• **Problem to work on**: A faithful transcription of all the entries below is needed, without the pictures.

• **Task input**:
**********

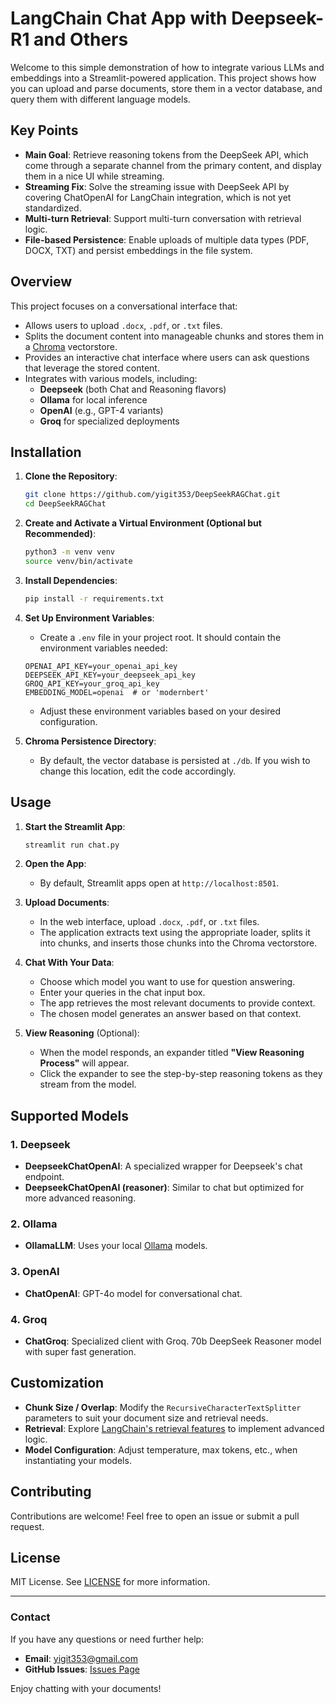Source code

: # LangChain Chat App with Deepseek-R1 and Others

Welcome to this simple demonstration of how to integrate various LLMs and embeddings into a Streamlit-powered application. This project shows how you can upload and parse documents, store them in a vector database, and query them with different language models.

## Key Points
- **Main Goal**: Retrieve reasoning tokens from the DeepSeek API, which come through a separate channel from the primary content, and display them in a nice UI while streaming.
- **Streaming Fix**: Solve the streaming issue with DeepSeek API by covering ChatOpenAI for LangChain integration, which is not yet standardized.
- **Multi-turn Retrieval**: Support multi-turn conversation with retrieval logic.
- **File-based Persistence**: Enable uploads of multiple data types (PDF, DOCX, TXT) and persist embeddings in the file system.

## Overview

This project focuses on a conversational interface that:
- Allows users to upload `.docx`, `.pdf`, or `.txt` files.
- Splits the document content into manageable chunks and stores them in a [Chroma](https://github.com/chroma-core/chroma) vectorstore.
- Provides an interactive chat interface where users can ask questions that leverage the stored content.
- Integrates with various models, including:
  - **Deepseek** (both Chat and Reasoning flavors)
  - **Ollama** for local inference
  - **OpenAI** (e.g., GPT-4 variants)
  - **Groq** for specialized deployments

## Installation

1. **Clone the Repository**:
   ```bash
   git clone https://github.com/yigit353/DeepSeekRAGChat.git
   cd DeepSeekRAGChat
   ```

2. **Create and Activate a Virtual Environment (Optional but Recommended)**:
   ```bash
   python3 -m venv venv
   source venv/bin/activate
   ```

3. **Install Dependencies**:
   ```bash
   pip install -r requirements.txt
   ```

4. **Set Up Environment Variables**:
   - Create a `.env` file in your project root. It should contain the environment variables needed:
   ```env
   OPENAI_API_KEY=your_openai_api_key
   DEEPSEEK_API_KEY=your_deepseek_api_key
   GROQ_API_KEY=your_groq_api_key
   EMBEDDING_MODEL=openai  # or 'modernbert'
   ```

   - Adjust these environment variables based on your desired configuration.

5. **Chroma Persistence Directory**:
   - By default, the vector database is persisted at `./db`. If you wish to change this location, edit the code accordingly.

## Usage

1. **Start the Streamlit App**:
   ```bash
   streamlit run chat.py
   ```

2. **Open the App**:
   - By default, Streamlit apps open at `http://localhost:8501`.

3. **Upload Documents**:
   - In the web interface, upload `.docx`, `.pdf`, or `.txt` files.
   - The application extracts text using the appropriate loader, splits it into chunks, and inserts those chunks into the Chroma vectorstore.

4. **Chat With Your Data**:
   - Choose which model you want to use for question answering.
   - Enter your queries in the chat input box.
   - The app retrieves the most relevant documents to provide context.
   - The chosen model generates an answer based on that context.

5. **View Reasoning** (Optional):
   - When the model responds, an expander titled **"View Reasoning Process"** will appear.
   - Click the expander to see the step-by-step reasoning tokens as they stream from the model.


## Supported Models

### 1. Deepseek
- **DeepseekChatOpenAI**: A specialized wrapper for Deepseek's chat endpoint.
- **DeepseekChatOpenAI (reasoner)**: Similar to chat but optimized for more advanced reasoning.

### 2. Ollama
- **OllamaLLM**: Uses your local [Ollama](https://github.com/jmorganca/ollama) models.

### 3. OpenAI
- **ChatOpenAI**: GPT-4o model for conversational chat.

### 4. Groq
- **ChatGroq**: Specialized client with Groq. 70b DeepSeek Reasoner model with super fast generation.

## Customization

- **Chunk Size / Overlap**: Modify the `RecursiveCharacterTextSplitter` parameters to suit your document size and retrieval needs.
- **Retrieval**: Explore [LangChain's retrieval features](https://python.langchain.com/en/latest/modules/indexes/retrievers.html) to implement advanced logic.
- **Model Configuration**: Adjust temperature, max tokens, etc., when instantiating your models.

## Contributing

Contributions are welcome! Feel free to open an issue or submit a pull request.

## License

MIT License. See [LICENSE](LICENSE) for more information.

---

### Contact

If you have any questions or need further help:

- **Email**: [yigit353@gmail.com](mailto:yigit353@gmail.com)
- **GitHub Issues**: [Issues Page](https://github.com/yigit353/DeepSeekRAGChat/issues)

Enjoy chatting with your documents!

**********

• **Written response**:
Source code

: # LangChain Chat App with Deepseek-R1 and Others

Welcome to this simple demonstration of how to integrate various LLMs and embeddings into a Streamlit-powered application. This project shows how you can upload and parse documents, store them in a vector database, and query them with different language models.

## Key Points
- **Main Goal**: Retrieve reasoning tokens from the DeepSeek API, which come through a separate channel from the primary content, and display them in a nice UI while streaming.
- **Streaming Fix**: Solve the streaming issue with DeepSeek API by covering ChatOpenAI for LangChain integration, which is not yet standardized.
- **Multi-turn Retrieval**: Support multi-turn conversation with retrieval logic.
- **File-based Persistence**: Enable uploads of multiple data types (PDF, DOCX, TXT) and persist embeddings in the file system.

## Overview

This project focuses on a conversational interface that:
- Allows users to upload `.docx`, `.pdf`, or `.txt` files.
- Splits the document content into manageable chunks and stores them in a [Chroma](https://github.com/chroma-core/chroma) vectorstore.
- Provides an interactive chat interface where users can ask questions that leverage the stored content.
- Integrates with various models, including:
  - **Deepseek** (both Chat and Reasoning flavors)
  - **Ollama** for local inference
  - **OpenAI** (e.g., GPT-4 variants)
  - **Groq** for specialized deployments

## Installation

1. **Clone the Repository**:
   ```bash
   git clone https://github.com/yigit353/DeepSeekRAGChat.git
   cd DeepSeekRAGChat
   ```

2. **Create and Activate a Virtual Environment (Optional but Recommended)**:
   ```bash
   python3 -m venv venv
   source venv/bin/activate
   ```

3. **Install Dependencies**:
   ```bash
   pip install -r requirements.txt
   ```

4. **Set Up Environment Variables**:
   - Create a `.env` file in your project root. It should contain the environment variables needed:
   ```env
   OPENAI_API_KEY=your_openai_api_key
   DEEPSEEK_API_KEY=your_deepseek_api_key
   GROQ_API_KEY=your_groq_api_key
   EMBEDDING_MODEL=openai  # or 'modernbert'
   ```

   - Adjust these environment variables based on your desired configuration.

5. **Chroma Persistence Directory**:
   - By default, the vector database is persisted at `./db`. If you wish to change this location, edit the code accordingly.

## Usage

1. **Start the Streamlit App**:
   ```bash
   streamlit run chat.py
   ```

2. **Open the App**:
   - By default, Streamlit apps open at `http://localhost:8501`.

3. **Upload Documents**:
   - In the web interface, upload `.docx`, `.pdf`, or `.txt` files.
   - The application extracts text using the appropriate loader, splits it into chunks, and inserts those chunks into the Chroma vectorstore.

4. **Chat With Your Data**:
   - Choose which model you want to use for question answering.
   - Enter your queries in the chat input box.
   - The app retrieves the most relevant documents to provide context.
   - The chosen model generates an answer based on that context.

5. **View Reasoning** (Optional):
   - When the model responds, an expander titled **"View Reasoning Process"** will appear.
   - Click the expander to see the step-by-step reasoning tokens as they stream from the model.


## Supported Models

### 1. Deepseek
- **DeepseekChatOpenAI**: A specialized wrapper for Deepseek's chat endpoint.
- **DeepseekChatOpenAI (reasoner)**: Similar to chat but optimized for more advanced reasoning.

### 2. Ollama
- **OllamaLLM**: Uses your local [Ollama](https://github.com/jmorganca/ollama) models.

### 3. OpenAI
- **ChatOpenAI**: GPT-4o model for conversational chat.

### 4. Groq
- **ChatGroq**: Specialized client with Groq. 70b DeepSeek Reasoner model with super fast generation.

## Customization

- **Chunk Size / Overlap**: Modify the `RecursiveCharacterTextSplitter` parameters to suit your document size and retrieval needs.
- **Retrieval**: Explore [LangChain's retrieval features](https://python.langchain.com/en/latest/modules/indexes/retrievers.html) to implement advanced logic.
- **Model Configuration**: Adjust temperature, max tokens, etc., when instantiating your models.

## Contributing

Contributions are welcome! Feel free to open an issue or submit a pull request.

## License

MIT License. See [LICENSE](LICENSE) for more information.

---

### Contact

If you have any questions or need further help:

- **Email**: [yigit353@gmail.com](mailto:yigit353@gmail.com)
- **GitHub Issues**: [Issues Page](https://github.com/yigit353/DeepSeekRAGChat/issues)

Enjoy chatting with your documents!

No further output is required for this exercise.